Conductor Erina Yashima is in the middle of her two-year appointment as the Chicago Symphony Orchestra Association’s International Sir Georg Solti Conducting Apprentice. For ten weeks each year, Yashima works directly with Chicago Symphony Orchestra music director Riccardo Muti and leads the Civic Orchestra. Before leading Civic in performances of Stravinsky’s The Rite of Spring Wednesday, April 5, 2017, Yashima spoke about her experiences as the Solti Apprentice so far.
How did you become interested in conducting?
I had my first conducting lesson when I was 14 during a pre-college music program at the music university in Hanover, where I grew up. Conducting just resonated immediately with me. I thought, “This is how I can express music in the most immediate, direct way.”
What is it about conducting in particular that resonated with you?

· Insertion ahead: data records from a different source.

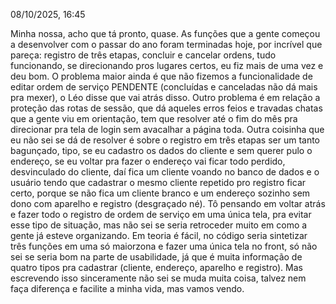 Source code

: 08/10/2025, 16:45

Minha nossa, acho que tá pronto, quase.
As funções que a gente começou a desenvolver com o passar do ano foram terminadas hoje, por incrível que pareça: registro de três etapas, concluir e cancelar ordens, tudo funcionando, se direcionando pros lugares certos, eu fiz mais de uma vez e deu bom. 
O problema maior ainda é que não fizemos a funcionalidade de editar ordem de serviço PENDENTE (concluídas e canceladas não dá mais pra mexer), o Léo disse que vai atrás disso. 
Outro problema é em relação a proteção das rotas de sessão, que dá aqueles erros feios e travadas chatas que a gente viu em orientação, tem que resolver até o fim do mês pra direcionar pra tela de login sem avacalhar a página toda. 
Outra coisinha que eu não sei se dá de resolver é sobre o registro em três etapas ser um tanto bagunçado, tipo, se eu cadastro os dados do cliente e sem querer pulo o endereço, se eu voltar pra fazer o endereço vai ficar todo perdido, desvinculado do cliente, daí fica um cliente voando no banco de dados e o usuário tendo que cadastrar o mesmo cliente repetido pro registro ficar certo, porque se não fica um cliente branco e um endereço sozinho sem dono com aparelho e registro (desgraçado né). 
Tô pensando em voltar atrás e fazer todo o registro de ordem de serviço em uma única tela, pra evitar esse tipo de situação, mas não sei se seria retroceder muito em como a gente já esteve organizando. 
Em teoria é fácil, no código seria sintetizar três funções em uma só maiorzona e fazer uma única tela no front, só não sei se seria bom na parte de usabilidade, já que é muita informação de quatro tipos pra cadastrar (cliente, endereço, aparelho e registro). 
Mas escrevendo isso sinceramente não sei se muda muita coisa, talvez nem faça diferença e facilite a minha vida, mas vamos vendo.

In conducting, there’s a connection between my ideas, my physical expression, and what sound comes out from the musicians. And in an orchestra, you have to motivate people, to bring people together around one idea. I think that’s the most interesting — and also most difficult — part about conducting.
What are some of the most challenging pieces you’ve conducted?
Tonight, we’re going to perform Stravinsky’s Rite of Spring. This is like the Mount Everest for conductors and musicians. I also conducted Rossini’s Cinderella in Italy. That’s a very demanding piece. It sounds very light and vivid and full of life, but the singers have really difficult parts, a lot of coloraturas, very virtuosic.
What are some of the differences between conducting in an orchestra hall and an opera house?
The biggest difference is, of course, the singers. You have to be flexible because the singers are very busy onstage, acting, singing, and moving around. Every element that’s added, there’s one more possibility that can go wrong. Things like that don’t necessarily have to do with the music, but they’re part of the performance. I think opera is more about flexibility and orchestra is more about preparation. In a concert, you’re in a flow and can focus on what you have rehearsed before.
What pieces would you love to conduct on your dream program?
I actually have a list of pieces I would love to conduct. Besides The Rite of Spring, there’s one program I’ve been thinking about: the combination of Beethoven’s Symphony No. 4 and Mahler’s Symphony No. 1. They both start quite similar with a descending fourth, very calm, and end with a very enthusiastic climax. But the stories are different, and they’re told differently. I think they’d mesh really, really well.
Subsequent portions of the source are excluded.